Source texts of formatted documents

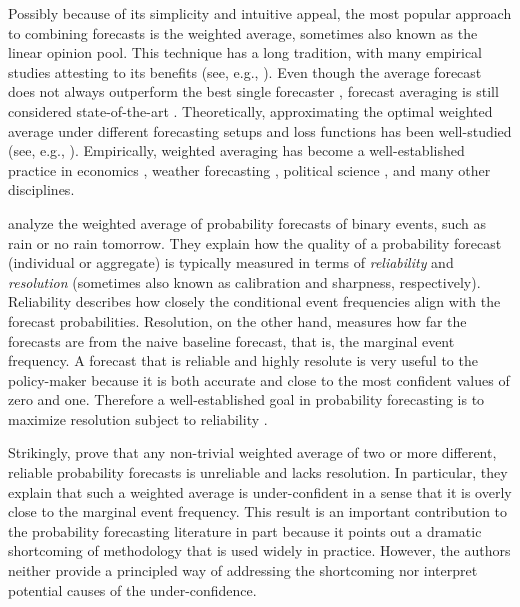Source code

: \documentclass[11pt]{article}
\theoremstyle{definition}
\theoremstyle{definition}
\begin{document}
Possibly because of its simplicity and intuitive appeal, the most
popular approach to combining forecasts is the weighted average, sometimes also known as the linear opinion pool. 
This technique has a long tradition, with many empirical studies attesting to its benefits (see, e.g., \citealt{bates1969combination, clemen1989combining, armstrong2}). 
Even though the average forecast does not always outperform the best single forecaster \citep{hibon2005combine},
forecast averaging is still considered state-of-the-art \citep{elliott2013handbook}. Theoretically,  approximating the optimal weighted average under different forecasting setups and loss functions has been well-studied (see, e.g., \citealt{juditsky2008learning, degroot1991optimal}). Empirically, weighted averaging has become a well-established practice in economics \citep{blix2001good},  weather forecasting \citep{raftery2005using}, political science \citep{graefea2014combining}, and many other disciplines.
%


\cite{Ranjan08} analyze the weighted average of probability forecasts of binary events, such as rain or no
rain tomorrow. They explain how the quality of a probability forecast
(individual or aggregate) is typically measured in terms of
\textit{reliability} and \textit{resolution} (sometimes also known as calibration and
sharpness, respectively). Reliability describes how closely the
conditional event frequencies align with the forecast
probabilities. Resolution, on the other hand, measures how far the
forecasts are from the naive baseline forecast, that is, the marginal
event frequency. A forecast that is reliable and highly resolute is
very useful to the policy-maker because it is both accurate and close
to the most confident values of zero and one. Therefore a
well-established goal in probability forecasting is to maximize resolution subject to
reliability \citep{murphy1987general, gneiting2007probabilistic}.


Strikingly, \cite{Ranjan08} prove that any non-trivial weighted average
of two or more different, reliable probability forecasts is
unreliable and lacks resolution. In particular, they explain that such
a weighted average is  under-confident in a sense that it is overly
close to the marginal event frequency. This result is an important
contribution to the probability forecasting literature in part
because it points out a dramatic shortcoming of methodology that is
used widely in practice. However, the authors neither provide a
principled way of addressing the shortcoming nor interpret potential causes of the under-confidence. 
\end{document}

* **What is expected**:
Gather from the records above every line containing the string "that".

* **Answer box**:
forecasts are from the naive baseline forecast, that is, the marginal
event frequency. A forecast that is reliable and highly resolute is
Strikingly, \cite{Ranjan08} prove that any non-trivial weighted average
unreliable and lacks resolution. In particular, they explain that such
a weighted average is  under-confident in a sense that it is overly
because it points out a dramatic shortcoming of methodology that is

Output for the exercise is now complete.